(I’m experimenting with some shorter-form, more frequent posts, after a fair bit of a hiatus here—let me know if you like the new format more or less.)
I regularly talk to founders who have just raised money and ask: Ok, now what? Here are five simple steps for “managing your treasury” that will scale with you through unicorn status.
First, a reminder of your goals: capital preservation (don’t lose money), liquidity (be able to access all of your money relatively quickly), and income (also known as yield)—in that order.
1️⃣ Open a startup-friendly primary account. (Mercury and Brex cash are our most popular ones.)
2️⃣ Store 1–3 months of operating expenses in your primary account. Keep it fully within the FDIC insurance limit. Some banks offer “cash sweep” products to help with this.

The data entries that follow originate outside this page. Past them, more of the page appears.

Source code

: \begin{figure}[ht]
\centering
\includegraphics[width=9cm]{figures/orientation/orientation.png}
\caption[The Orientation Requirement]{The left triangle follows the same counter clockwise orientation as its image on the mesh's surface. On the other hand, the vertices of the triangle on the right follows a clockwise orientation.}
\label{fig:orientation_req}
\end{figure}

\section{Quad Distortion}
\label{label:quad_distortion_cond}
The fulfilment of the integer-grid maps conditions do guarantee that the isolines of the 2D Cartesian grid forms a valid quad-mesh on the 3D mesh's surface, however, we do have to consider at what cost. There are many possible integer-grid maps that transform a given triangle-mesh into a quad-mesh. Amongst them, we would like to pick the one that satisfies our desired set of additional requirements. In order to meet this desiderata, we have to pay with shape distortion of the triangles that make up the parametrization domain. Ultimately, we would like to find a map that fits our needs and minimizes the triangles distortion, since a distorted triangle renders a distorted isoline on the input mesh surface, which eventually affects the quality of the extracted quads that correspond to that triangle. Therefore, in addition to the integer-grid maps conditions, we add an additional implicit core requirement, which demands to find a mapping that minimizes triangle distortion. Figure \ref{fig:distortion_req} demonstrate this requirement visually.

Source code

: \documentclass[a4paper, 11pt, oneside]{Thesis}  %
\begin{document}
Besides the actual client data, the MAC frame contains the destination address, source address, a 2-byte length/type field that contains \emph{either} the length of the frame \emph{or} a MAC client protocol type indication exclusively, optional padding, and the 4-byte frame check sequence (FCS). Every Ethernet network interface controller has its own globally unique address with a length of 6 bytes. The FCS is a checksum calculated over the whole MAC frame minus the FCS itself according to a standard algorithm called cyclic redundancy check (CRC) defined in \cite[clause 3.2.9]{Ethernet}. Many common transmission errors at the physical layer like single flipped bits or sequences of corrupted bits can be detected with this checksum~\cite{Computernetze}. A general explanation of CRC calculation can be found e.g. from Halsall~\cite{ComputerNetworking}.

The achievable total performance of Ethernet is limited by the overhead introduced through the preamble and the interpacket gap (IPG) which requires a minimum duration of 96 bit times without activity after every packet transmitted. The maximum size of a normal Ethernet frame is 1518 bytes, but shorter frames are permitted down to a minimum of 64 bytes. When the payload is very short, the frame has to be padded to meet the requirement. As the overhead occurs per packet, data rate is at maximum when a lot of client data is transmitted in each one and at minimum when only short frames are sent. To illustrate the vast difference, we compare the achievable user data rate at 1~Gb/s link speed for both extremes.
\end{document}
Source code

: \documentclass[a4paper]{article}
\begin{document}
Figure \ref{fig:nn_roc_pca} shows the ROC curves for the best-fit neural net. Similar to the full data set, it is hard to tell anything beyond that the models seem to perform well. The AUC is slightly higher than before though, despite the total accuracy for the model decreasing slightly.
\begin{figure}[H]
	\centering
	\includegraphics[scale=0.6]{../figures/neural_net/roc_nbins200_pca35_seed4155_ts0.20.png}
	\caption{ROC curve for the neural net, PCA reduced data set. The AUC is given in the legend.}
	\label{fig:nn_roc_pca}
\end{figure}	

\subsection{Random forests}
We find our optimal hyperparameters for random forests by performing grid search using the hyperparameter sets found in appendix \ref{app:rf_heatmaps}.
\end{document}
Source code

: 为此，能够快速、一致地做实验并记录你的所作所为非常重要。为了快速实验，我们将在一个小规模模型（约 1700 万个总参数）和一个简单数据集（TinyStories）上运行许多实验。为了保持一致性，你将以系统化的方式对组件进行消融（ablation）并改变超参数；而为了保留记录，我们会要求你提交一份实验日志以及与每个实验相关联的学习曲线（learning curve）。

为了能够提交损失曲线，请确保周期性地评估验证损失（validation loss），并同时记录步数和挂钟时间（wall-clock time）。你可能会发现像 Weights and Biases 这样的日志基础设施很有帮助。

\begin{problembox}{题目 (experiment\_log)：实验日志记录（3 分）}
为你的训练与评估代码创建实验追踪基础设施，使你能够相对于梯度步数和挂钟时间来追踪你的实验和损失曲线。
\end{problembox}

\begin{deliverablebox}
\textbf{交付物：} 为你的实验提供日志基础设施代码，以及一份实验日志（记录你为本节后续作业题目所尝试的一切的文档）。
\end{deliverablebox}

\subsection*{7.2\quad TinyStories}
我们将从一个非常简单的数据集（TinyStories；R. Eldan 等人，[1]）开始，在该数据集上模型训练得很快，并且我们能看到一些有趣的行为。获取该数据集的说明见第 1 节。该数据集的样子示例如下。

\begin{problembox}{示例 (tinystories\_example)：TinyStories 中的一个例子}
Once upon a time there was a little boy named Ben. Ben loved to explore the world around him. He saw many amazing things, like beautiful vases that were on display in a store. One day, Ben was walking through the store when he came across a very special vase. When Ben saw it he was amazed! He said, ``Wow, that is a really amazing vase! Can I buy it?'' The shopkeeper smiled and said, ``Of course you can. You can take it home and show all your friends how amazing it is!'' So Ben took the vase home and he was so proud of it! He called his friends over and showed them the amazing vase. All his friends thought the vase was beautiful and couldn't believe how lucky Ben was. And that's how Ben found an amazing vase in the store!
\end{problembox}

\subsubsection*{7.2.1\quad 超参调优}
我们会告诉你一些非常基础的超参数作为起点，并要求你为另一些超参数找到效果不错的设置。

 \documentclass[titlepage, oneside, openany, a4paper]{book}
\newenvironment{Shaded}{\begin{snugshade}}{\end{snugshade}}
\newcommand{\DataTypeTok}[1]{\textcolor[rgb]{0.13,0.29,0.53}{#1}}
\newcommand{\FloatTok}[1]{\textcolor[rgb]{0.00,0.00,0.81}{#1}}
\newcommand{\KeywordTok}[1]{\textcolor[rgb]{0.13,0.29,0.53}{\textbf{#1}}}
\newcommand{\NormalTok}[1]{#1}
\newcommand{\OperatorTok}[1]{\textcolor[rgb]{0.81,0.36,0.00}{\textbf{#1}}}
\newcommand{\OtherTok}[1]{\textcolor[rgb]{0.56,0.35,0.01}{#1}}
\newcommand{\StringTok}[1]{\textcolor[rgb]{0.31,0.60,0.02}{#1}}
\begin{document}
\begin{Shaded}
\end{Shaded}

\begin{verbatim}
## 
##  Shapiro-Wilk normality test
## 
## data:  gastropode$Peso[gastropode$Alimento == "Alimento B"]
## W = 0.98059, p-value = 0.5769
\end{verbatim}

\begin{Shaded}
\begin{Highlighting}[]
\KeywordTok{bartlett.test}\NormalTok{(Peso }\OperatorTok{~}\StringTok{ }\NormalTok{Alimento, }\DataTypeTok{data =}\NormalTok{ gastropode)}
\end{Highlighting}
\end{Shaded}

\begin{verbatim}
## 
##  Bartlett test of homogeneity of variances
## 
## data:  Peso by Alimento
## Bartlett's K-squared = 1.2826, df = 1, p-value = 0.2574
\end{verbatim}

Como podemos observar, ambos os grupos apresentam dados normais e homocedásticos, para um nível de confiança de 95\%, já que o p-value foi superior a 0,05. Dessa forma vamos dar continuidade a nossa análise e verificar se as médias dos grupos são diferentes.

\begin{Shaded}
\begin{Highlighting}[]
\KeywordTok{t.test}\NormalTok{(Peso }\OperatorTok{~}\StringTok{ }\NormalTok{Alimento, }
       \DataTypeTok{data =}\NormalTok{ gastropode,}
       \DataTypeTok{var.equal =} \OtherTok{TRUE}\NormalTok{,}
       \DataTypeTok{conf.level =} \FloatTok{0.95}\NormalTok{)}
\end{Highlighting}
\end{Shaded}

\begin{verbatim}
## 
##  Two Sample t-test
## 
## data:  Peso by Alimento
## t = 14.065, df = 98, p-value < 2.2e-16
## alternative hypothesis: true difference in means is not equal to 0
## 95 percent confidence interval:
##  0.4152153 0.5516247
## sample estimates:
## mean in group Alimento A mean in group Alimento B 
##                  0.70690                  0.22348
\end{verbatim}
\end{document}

3️⃣ Have a secondary operating account elsewhere, just in case. It's fine to pick a stodgier institution here. Keep enough cash to cover two payroll runs, but again, avoid having uninsured deposits in excess of the FDIC limit.
4️⃣ Invest the rest in a money-market fund that invests in Treasury bills (which are backed by the full faith and credit of the US government).
5️⃣ Don't chase yield. Stick with the safety of government securities. Any bond fund or non-FDIC-insured investment product that has greater yield than a Treasury money market fund is also riskier than a Treasury money market fund. There’s no free lunch here.
This simple strategy will scale with you all the way through to hundreds of millions of dollars of cash.
"Keep it fully within the FDIC insurance limit." Amazing how many folks *still* miss this step. You'd think SVB would've been enough of a lesson.